[Stored dataset items]
━━━━━━
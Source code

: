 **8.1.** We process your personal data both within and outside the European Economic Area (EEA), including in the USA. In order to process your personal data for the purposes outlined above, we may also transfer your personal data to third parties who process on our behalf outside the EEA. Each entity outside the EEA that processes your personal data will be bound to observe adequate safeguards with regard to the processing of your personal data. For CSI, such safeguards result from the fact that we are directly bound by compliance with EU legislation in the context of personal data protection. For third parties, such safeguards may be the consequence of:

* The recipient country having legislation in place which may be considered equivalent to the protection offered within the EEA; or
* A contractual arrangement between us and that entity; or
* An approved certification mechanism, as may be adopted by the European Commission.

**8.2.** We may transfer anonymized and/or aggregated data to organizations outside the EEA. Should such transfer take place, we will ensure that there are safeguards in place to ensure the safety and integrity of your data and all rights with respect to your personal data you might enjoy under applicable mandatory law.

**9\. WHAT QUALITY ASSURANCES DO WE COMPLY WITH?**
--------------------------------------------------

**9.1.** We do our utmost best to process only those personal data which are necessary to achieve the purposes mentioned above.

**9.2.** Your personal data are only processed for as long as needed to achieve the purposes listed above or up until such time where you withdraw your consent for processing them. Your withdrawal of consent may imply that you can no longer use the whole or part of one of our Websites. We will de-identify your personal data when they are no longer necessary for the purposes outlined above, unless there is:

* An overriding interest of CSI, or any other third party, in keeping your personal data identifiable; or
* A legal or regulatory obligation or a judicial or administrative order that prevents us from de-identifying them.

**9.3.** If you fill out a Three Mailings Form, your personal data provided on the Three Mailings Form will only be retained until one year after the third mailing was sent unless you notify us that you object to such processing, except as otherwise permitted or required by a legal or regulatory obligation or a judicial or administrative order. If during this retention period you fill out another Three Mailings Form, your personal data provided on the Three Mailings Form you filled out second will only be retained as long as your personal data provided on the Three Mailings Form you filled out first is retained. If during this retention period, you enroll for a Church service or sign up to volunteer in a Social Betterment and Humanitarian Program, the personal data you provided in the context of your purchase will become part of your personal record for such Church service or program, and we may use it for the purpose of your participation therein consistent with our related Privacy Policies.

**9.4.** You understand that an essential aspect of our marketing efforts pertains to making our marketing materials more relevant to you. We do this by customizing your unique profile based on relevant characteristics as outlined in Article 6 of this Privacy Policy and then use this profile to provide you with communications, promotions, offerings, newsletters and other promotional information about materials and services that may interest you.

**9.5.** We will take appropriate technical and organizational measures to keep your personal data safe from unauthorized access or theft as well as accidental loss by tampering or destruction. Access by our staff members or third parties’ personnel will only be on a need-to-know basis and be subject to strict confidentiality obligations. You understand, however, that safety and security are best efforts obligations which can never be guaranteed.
━━━━━━
YOUR OBJECTIVE: The records above should be given again in full, exactly as written.

TASK OUTPUT:
Source code

: **8.1.** We process your personal data both within and outside the European Economic Area (EEA), including in the USA. In order to process your personal data for the purposes outlined above, we may also transfer your personal data to third parties who process on our behalf outside the EEA. Each entity outside the EEA that processes your personal data will be bound to observe adequate safeguards with regard to the processing of your personal data. For CSI, such safeguards result from the fact that we are directly bound by compliance with EU legislation in the context of personal data protection. For third parties, such safeguards may be the consequence of:

* The recipient country having legislation in place which may be considered equivalent to the protection offered within the EEA; or
* A contractual arrangement between us and that entity; or
* An approved certification mechanism, as may be adopted by the European Commission.

**8.2.** We may transfer anonymized and/or aggregated data to organizations outside the EEA. Should such transfer take place, we will ensure that there are safeguards in place to ensure the safety and integrity of your data and all rights with respect to your personal data you might enjoy under applicable mandatory law.

**9\. WHAT QUALITY ASSURANCES DO WE COMPLY WITH?**
--------------------------------------------------

**9.1.** We do our utmost best to process only those personal data which are necessary to achieve the purposes mentioned above.

**9.2.** Your personal data are only processed for as long as needed to achieve the purposes listed above or up until such time where you withdraw your consent for processing them. Your withdrawal of consent may imply that you can no longer use the whole or part of one of our Websites. We will de-identify your personal data when they are no longer necessary for the purposes outlined above, unless there is:

* An overriding interest of CSI, or any other third party, in keeping your personal data identifiable; or
* A legal or regulatory obligation or a judicial or administrative order that prevents us from de-identifying them.

**9.3.** If you fill out a Three Mailings Form, your personal data provided on the Three Mailings Form will only be retained until one year after the third mailing was sent unless you notify us that you object to such processing, except as otherwise permitted or required by a legal or regulatory obligation or a judicial or administrative order. If during this retention period you fill out another Three Mailings Form, your personal data provided on the Three Mailings Form you filled out second will only be retained as long as your personal data provided on the Three Mailings Form you filled out first is retained. If during this retention period, you enroll for a Church service or sign up to volunteer in a Social Betterment and Humanitarian Program, the personal data you provided in the context of your purchase will become part of your personal record for such Church service or program, and we may use it for the purpose of your participation therein consistent with our related Privacy Policies.

**9.4.** You understand that an essential aspect of our marketing efforts pertains to making our marketing materials more relevant to you. We do this by customizing your unique profile based on relevant characteristics as outlined in Article 6 of this Privacy Policy and then use this profile to provide you with communications, promotions, offerings, newsletters and other promotional information about materials and services that may interest you.

**9.5.** We will take appropriate technical and organizational measures to keep your personal data safe from unauthorized access or theft as well as accidental loss by tampering or destruction. Access by our staff members or third parties’ personnel will only be on a need-to-know basis and be subject to strict confidentiality obligations. You understand, however, that safety and security are best efforts obligations which can never be guaranteed.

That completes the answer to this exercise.